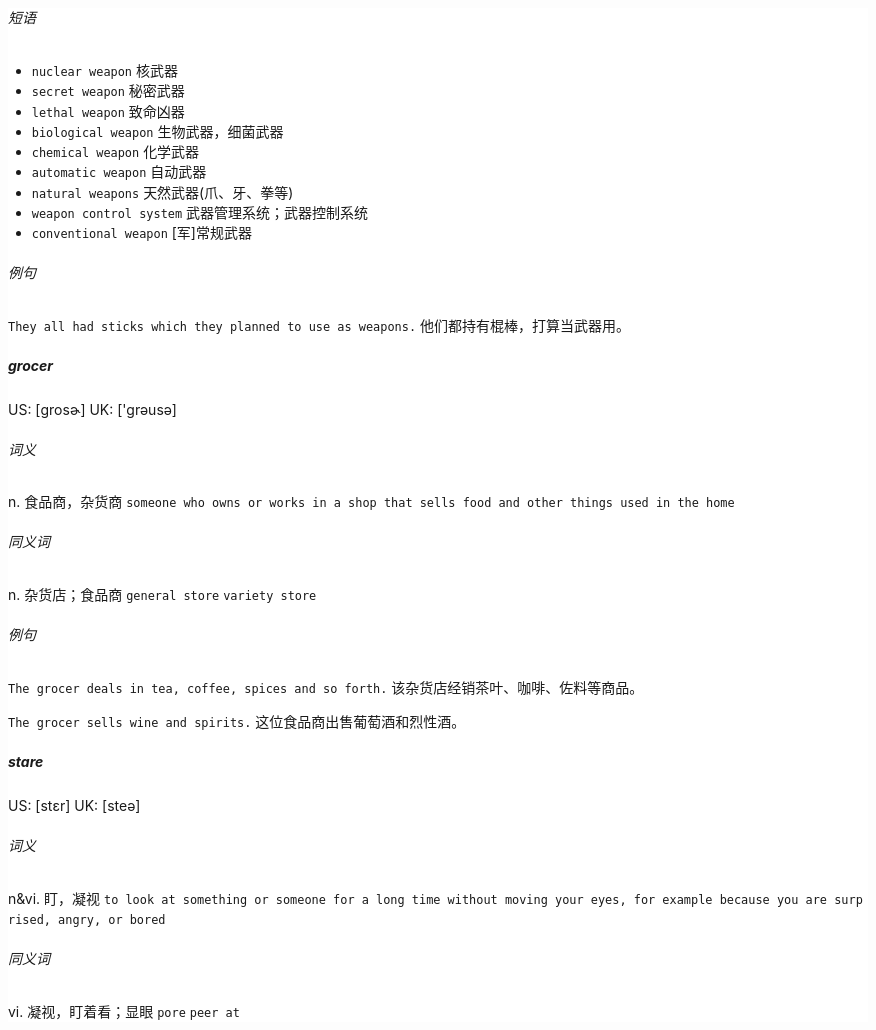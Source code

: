 
###### 短语

- `nuclear weapon` 核武器
- `secret weapon` 秘密武器
- `lethal weapon` 致命凶器
- `biological weapon` 生物武器，细菌武器
- `chemical weapon` 化学武器
- `automatic weapon` 自动武器
- `natural weapons` 天然武器(爪、牙、拳等)
- `weapon control system` 武器管理系统；武器控制系统
- `conventional weapon` [军]常规武器

###### 例句

`They all had sticks which they planned to use as weapons.`
他们都持有棍棒，打算当武器用。


##### grocer

US: [ɡrosɚ]
UK: ['grəusə]

###### 词义

n. 食品商，杂货商
`someone who owns or works in a shop that sells food and other things used in the home`

###### 同义词

n. 杂货店；食品商
`general store` `variety store`


###### 例句

`The grocer deals in tea, coffee, spices and so forth.`
该杂货店经销茶叶、咖啡、佐料等商品。

`The grocer sells wine and spirits.`
这位食品商出售葡萄酒和烈性酒。


##### stare

US: [stɛr]
UK: [steə]

###### 词义

n&vi. 盯，凝视
`to look at something or someone for a long time without moving your eyes, for example because you are surprised, angry, or bored`

###### 同义词

vi. 凝视，盯着看；显眼
`pore` `peer at`
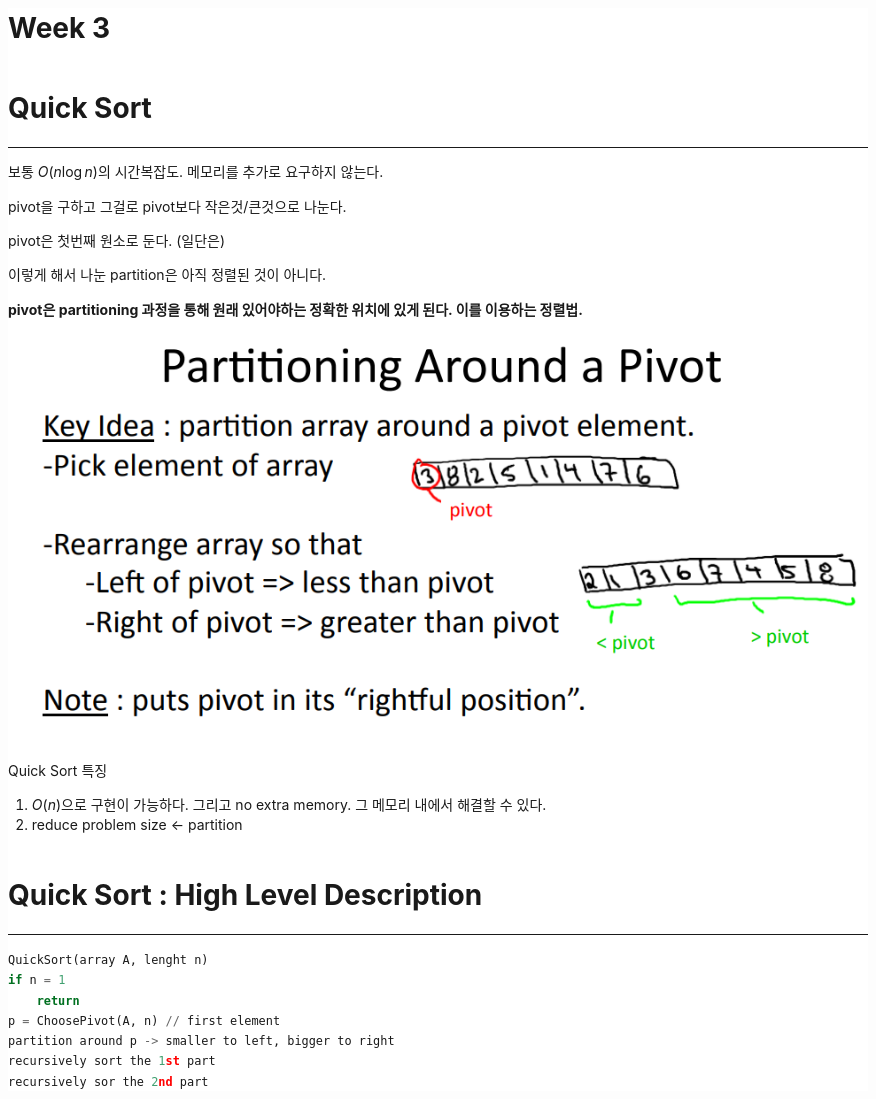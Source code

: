 # Week 3

# Quick Sort

---

보통 $O(n\log n)$의 시간복잡도. 메모리를 추가로 요구하지 않는다.

pivot을 구하고 그걸로 pivot보다 작은것/큰것으로 나눈다.

pivot은 첫번째 원소로 둔다. (일단은)

이렇게 해서 나눈 partition은 아직 정렬된 것이 아니다.

**pivot은 partitioning 과정을 통해 원래 있어야하는 정확한 위치에 있게 된다. 이를 이용하는 정렬법.**

![Untitled](Week%203%20216d6b6b13874989b8c4f75526b0fa60/Untitled.png)

Quick Sort 특징

1. $O(n)$으로 구현이 가능하다. 그리고 no extra memory. 그 메모리 내에서 해결할 수 있다.
2. reduce problem size ← partition

# Quick Sort : High Level Description

---

```python
QuickSort(array A, lenght n)
if n = 1
	return
p = ChoosePivot(A, n) // first element
partition around p -> smaller to left, bigger to right
recursively sort the 1st part
recursively sor the 2nd part
```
• • • • •
# WHAT THE EXERCISE ASKS
Go through the entries above, and wherever a line holds the word "recursively", copy that line.

# SOLUTION TO THE EXERCISE
recursively sort the 1st part
recursively sor the 2nd part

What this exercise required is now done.